Stored items:
○ ○ ○ ○ ○ ○ ○

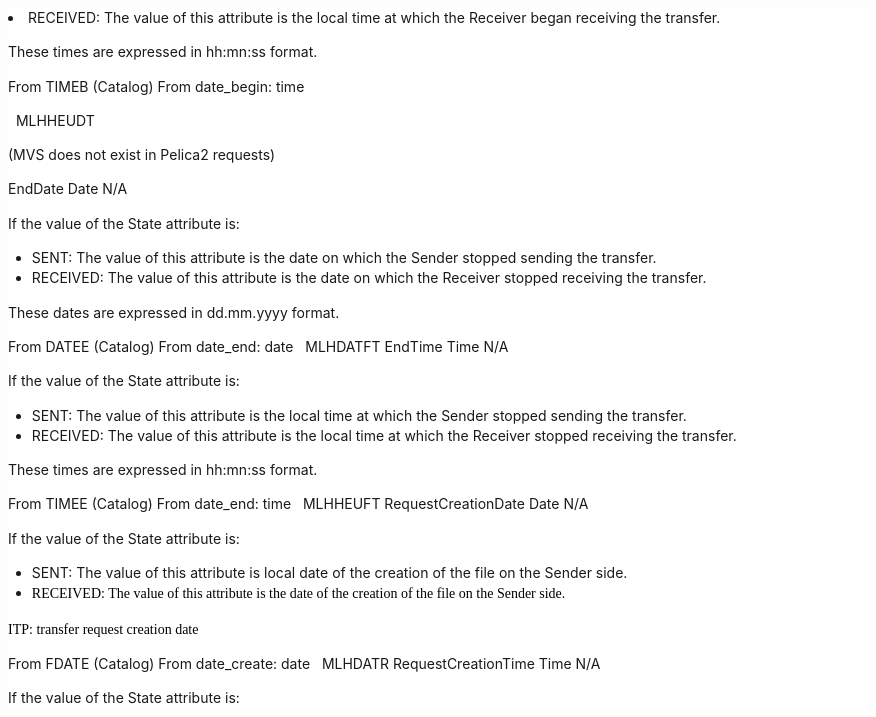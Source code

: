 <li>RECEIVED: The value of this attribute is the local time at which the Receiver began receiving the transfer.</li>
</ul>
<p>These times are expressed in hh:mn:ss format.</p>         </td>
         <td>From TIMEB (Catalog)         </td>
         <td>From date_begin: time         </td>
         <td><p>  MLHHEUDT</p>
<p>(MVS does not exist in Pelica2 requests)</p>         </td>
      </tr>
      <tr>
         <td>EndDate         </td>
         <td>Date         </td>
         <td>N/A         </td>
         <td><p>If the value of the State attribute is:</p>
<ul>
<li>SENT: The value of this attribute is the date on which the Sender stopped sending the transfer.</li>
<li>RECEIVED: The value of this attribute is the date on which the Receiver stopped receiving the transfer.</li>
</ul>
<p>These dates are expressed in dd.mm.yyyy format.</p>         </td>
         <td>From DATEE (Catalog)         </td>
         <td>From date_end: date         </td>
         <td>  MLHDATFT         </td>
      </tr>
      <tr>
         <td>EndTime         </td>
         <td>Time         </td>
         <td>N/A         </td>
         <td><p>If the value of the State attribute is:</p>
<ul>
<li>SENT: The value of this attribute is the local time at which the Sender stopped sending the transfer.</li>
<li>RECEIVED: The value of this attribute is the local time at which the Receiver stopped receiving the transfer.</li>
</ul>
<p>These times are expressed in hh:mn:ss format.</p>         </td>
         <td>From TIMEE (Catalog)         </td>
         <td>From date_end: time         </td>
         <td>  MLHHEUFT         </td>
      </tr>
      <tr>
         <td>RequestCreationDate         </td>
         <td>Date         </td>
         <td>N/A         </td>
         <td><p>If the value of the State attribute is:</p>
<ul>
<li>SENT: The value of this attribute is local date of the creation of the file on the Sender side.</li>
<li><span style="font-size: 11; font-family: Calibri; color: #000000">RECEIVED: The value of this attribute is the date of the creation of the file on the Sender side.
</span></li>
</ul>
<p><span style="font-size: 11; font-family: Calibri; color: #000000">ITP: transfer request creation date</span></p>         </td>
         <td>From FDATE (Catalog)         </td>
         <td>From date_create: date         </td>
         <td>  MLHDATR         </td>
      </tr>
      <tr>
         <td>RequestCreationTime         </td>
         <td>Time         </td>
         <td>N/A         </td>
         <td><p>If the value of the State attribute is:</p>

○ ○ ○ ○ ○ ○ ○

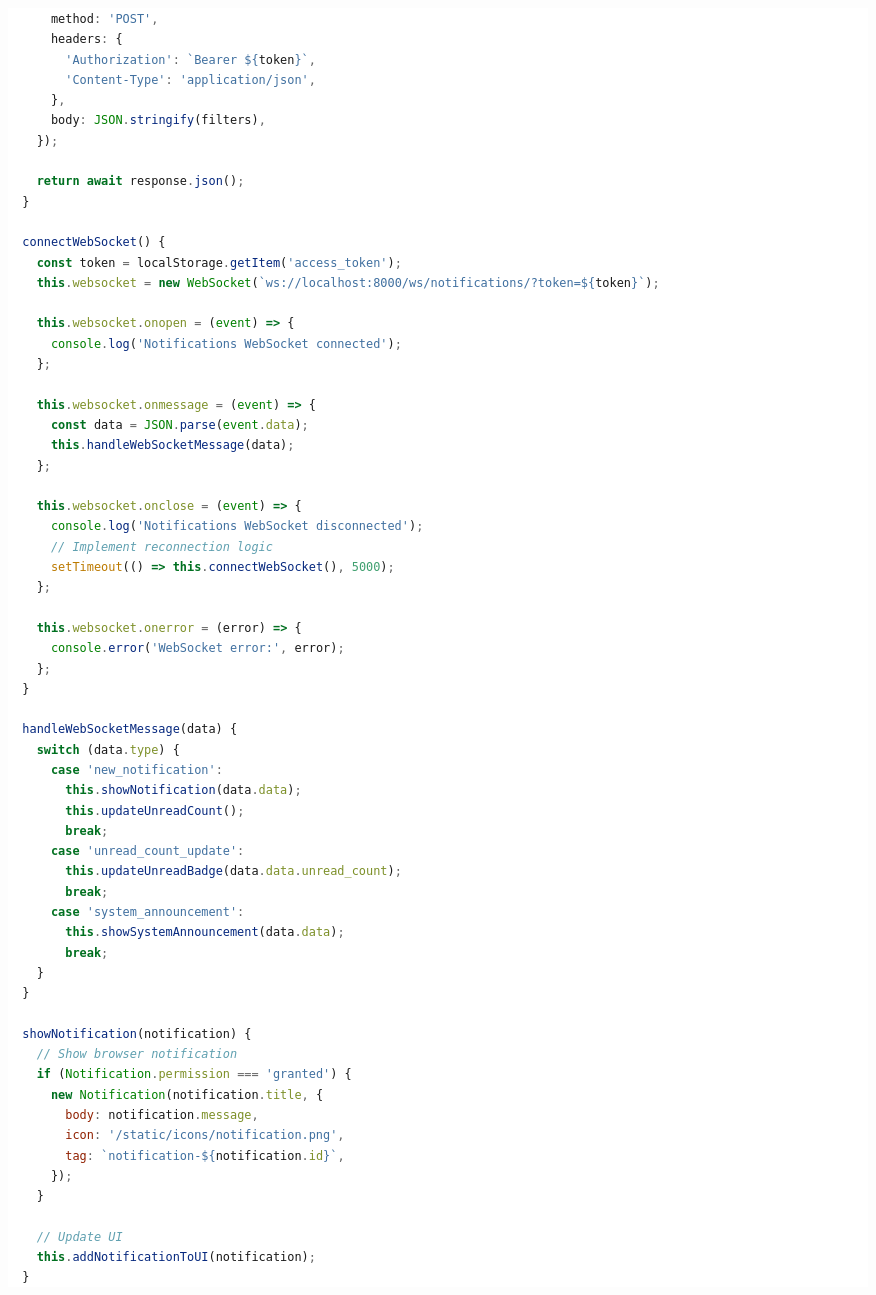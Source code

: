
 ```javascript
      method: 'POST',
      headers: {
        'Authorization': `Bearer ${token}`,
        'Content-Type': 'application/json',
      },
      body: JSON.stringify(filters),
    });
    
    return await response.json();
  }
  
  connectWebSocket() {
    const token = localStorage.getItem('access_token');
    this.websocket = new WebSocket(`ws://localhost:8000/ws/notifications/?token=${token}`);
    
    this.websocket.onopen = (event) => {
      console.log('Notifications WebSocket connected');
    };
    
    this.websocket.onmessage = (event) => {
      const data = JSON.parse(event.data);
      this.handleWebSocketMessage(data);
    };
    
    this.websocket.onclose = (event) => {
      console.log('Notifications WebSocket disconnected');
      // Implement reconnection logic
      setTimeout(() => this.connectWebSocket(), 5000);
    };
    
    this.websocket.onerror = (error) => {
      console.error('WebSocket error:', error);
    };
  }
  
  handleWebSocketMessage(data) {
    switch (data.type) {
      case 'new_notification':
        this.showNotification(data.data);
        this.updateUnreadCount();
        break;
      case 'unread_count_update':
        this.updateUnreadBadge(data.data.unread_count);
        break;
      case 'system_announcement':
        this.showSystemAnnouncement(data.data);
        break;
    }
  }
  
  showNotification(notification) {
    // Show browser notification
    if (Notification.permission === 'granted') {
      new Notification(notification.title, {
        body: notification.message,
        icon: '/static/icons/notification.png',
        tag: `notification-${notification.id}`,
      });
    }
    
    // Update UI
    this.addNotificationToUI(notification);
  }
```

○ ○ ○ ○ ○ ○ ○

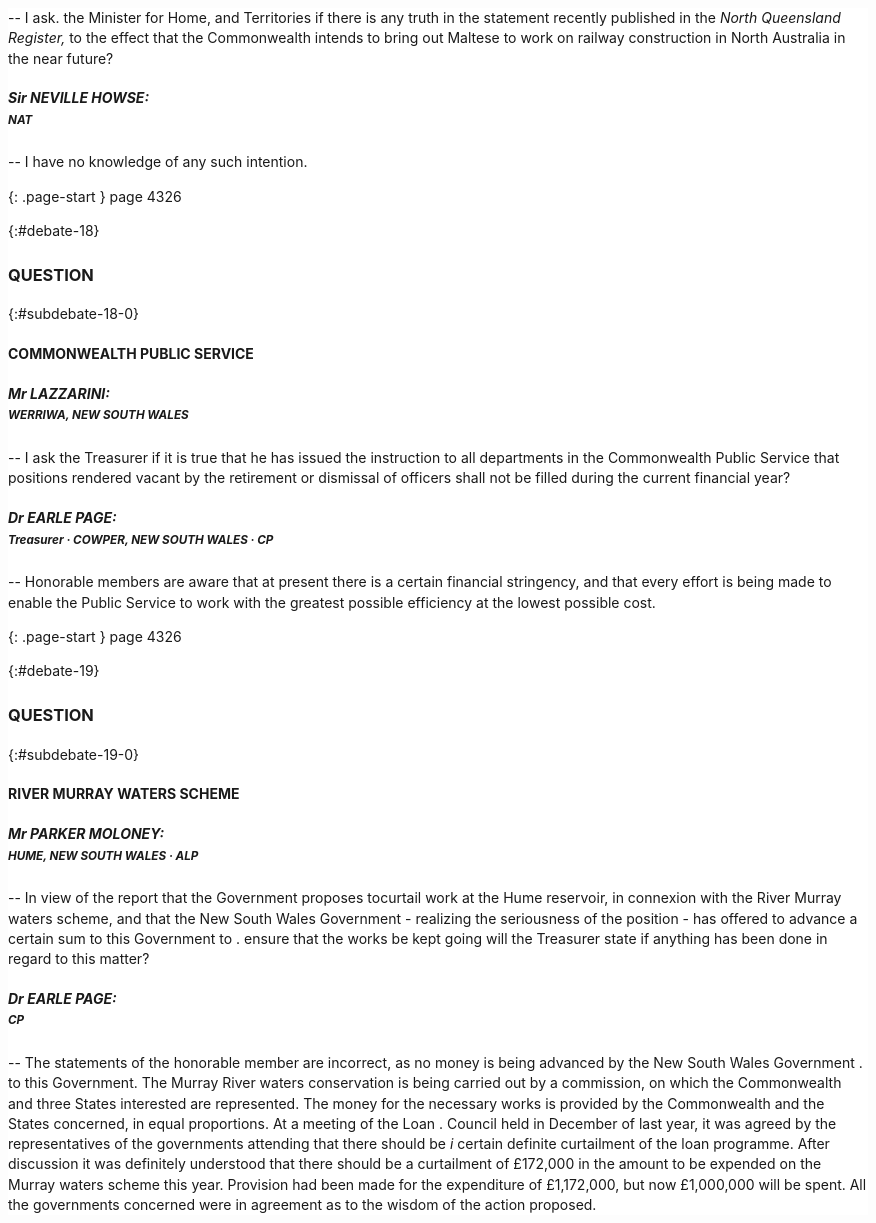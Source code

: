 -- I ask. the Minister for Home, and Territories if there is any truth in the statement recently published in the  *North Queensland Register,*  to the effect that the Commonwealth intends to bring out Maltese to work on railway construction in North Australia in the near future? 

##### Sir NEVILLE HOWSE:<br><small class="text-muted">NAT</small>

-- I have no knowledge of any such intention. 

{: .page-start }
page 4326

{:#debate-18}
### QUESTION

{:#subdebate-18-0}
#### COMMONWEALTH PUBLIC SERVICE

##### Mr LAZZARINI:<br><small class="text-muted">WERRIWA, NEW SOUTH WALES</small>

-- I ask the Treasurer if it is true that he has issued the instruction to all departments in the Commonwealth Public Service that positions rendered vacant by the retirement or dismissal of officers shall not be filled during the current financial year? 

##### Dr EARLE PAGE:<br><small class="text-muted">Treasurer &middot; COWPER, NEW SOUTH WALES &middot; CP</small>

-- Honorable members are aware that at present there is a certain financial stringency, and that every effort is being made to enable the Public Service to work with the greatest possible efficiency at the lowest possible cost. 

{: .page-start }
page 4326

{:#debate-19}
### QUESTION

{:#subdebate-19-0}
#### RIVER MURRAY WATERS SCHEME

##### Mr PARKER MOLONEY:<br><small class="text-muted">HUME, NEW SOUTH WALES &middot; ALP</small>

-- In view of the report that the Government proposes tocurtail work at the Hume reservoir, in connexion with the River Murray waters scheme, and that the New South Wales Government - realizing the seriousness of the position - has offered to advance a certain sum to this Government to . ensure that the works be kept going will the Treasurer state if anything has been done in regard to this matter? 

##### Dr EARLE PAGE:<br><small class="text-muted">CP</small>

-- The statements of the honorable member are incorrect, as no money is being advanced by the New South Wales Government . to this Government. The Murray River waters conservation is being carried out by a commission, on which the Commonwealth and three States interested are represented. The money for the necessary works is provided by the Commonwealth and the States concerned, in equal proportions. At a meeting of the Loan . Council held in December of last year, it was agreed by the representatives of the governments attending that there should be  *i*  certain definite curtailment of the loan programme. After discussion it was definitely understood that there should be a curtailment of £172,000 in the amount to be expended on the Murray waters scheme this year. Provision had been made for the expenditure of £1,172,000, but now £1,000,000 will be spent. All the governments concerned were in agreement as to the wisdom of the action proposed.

○ ○ ○ ○ ○ ○ ○

> Problem statement: An exact copy of the lines above, from the one containing "##### Sir NEVILLE" through the one containing "##### Mr LAZZARINI:<br><small", is the whole of the answer.

> Output of the task:
##### Sir NEVILLE HOWSE:<br><small class="text-muted">NAT</small>

-- I have no knowledge of any such intention. 

{: .page-start }
page 4326

{:#debate-18}
### QUESTION

{:#subdebate-18-0}
#### COMMONWEALTH PUBLIC SERVICE

##### Mr LAZZARINI:<br><small class="text-muted">WERRIWA, NEW SOUTH WALES</small>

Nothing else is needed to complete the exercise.